Flow and solute transport around injection wells through a single, growing fracture

During deep-well injection of liquids, the formation around an injection well is often fractured due to an imbalance between the injection pressure and the minimum horizontal rock stress opposing fracturing. The resulting fractures can grow during injection, which may span over several months to years. Earlier studies reported on solute transport in a single fracture in low permeability fractured media, assuming that transport into the formation perpendicular to the face of the fracture is mediated by diffusion alone. This may be valid for flow under natural gradients through fractured formations of low permeability. In contrast, due to the high rates of injection through a fractured injection well, both advection and dispersion play an important role in the spread of contaminants around a fractured injection well. We present a model for the flow and reactive solute transport profiles around fractured injection wells, through a single, two-winged vertical fracture created by injection at high rates and/or pressures and growing with time. The fracture, of constant height and infinite conductivity, serves as a line source injecting fluids into the formation perpendicular to its face via a uniform leak-off, resulting in an elliptical water flood front confocal with the fracture. Flow and solute transport within the elliptical flow domain is formulated as a planar (two-dimensional) transport problem, described by the advection–dispersion equation in elliptical coordinates including retardation and 1st order radioactive nuclear decay processes. Results indicate that transport at early times depends strongly on location relative to the fracture. Retardation has a more pronounced influence on transport for the cases where advection is significant; whereas 1st order radioactive nuclear decay process is independent of advective velocity.

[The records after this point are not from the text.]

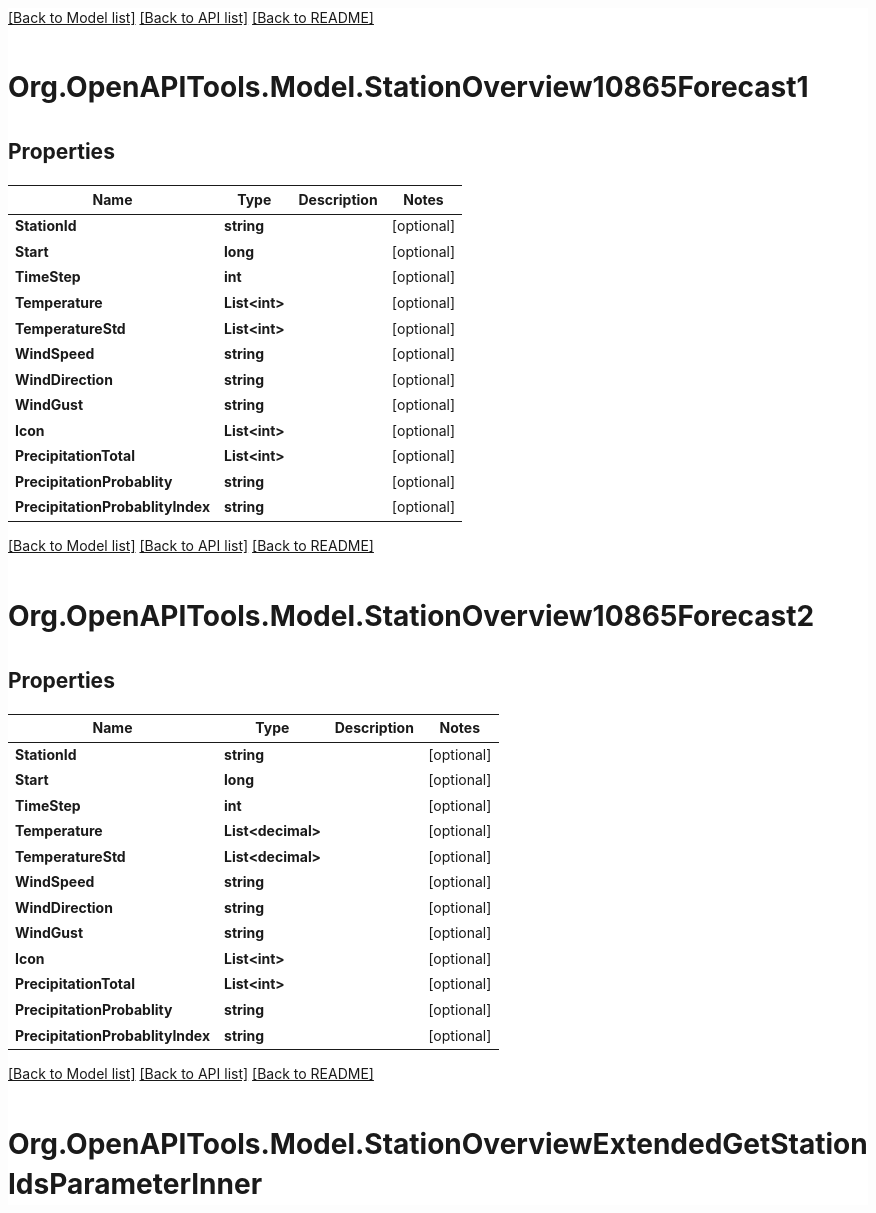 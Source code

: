 [[Back to Model list]](../README.md#documentation-for-models) [[Back to API list]](../README.md#documentation-for-api-endpoints) [[Back to README]](../README.md)

# Org.OpenAPITools.Model.StationOverview10865Forecast1

## Properties

Name | Type | Description | Notes
------------ | ------------- | ------------- | -------------
**StationId** | **string** |  | [optional] 
**Start** | **long** |  | [optional] 
**TimeStep** | **int** |  | [optional] 
**Temperature** | **List&lt;int&gt;** |  | [optional] 
**TemperatureStd** | **List&lt;int&gt;** |  | [optional] 
**WindSpeed** | **string** |  | [optional] 
**WindDirection** | **string** |  | [optional] 
**WindGust** | **string** |  | [optional] 
**Icon** | **List&lt;int&gt;** |  | [optional] 
**PrecipitationTotal** | **List&lt;int&gt;** |  | [optional] 
**PrecipitationProbablity** | **string** |  | [optional] 
**PrecipitationProbablityIndex** | **string** |  | [optional] 

[[Back to Model list]](../README.md#documentation-for-models) [[Back to API list]](../README.md#documentation-for-api-endpoints) [[Back to README]](../README.md)

# Org.OpenAPITools.Model.StationOverview10865Forecast2

## Properties

Name | Type | Description | Notes
------------ | ------------- | ------------- | -------------
**StationId** | **string** |  | [optional] 
**Start** | **long** |  | [optional] 
**TimeStep** | **int** |  | [optional] 
**Temperature** | **List&lt;decimal&gt;** |  | [optional] 
**TemperatureStd** | **List&lt;decimal&gt;** |  | [optional] 
**WindSpeed** | **string** |  | [optional] 
**WindDirection** | **string** |  | [optional] 
**WindGust** | **string** |  | [optional] 
**Icon** | **List&lt;int&gt;** |  | [optional] 
**PrecipitationTotal** | **List&lt;int&gt;** |  | [optional] 
**PrecipitationProbablity** | **string** |  | [optional] 
**PrecipitationProbablityIndex** | **string** |  | [optional] 

[[Back to Model list]](../README.md#documentation-for-models) [[Back to API list]](../README.md#documentation-for-api-endpoints) [[Back to README]](../README.md)

# Org.OpenAPITools.Model.StationOverviewExtendedGetStationIdsParameterInner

Flow and transport around an injection well with a vertical fracture exhibits important differences from radial transport that neglects the presence of the fracture, and also from transport from a fracture of constant length. The model and findings presented have applications in the calculation of the fate and transport of contaminants around fractured injectors and modeling the resulting contaminant plumes down stream of the wells. Further, the model also serves as a basis for modeling enhanced remediation of contaminated rock via injection well fracturing, a recently demonstrated technology.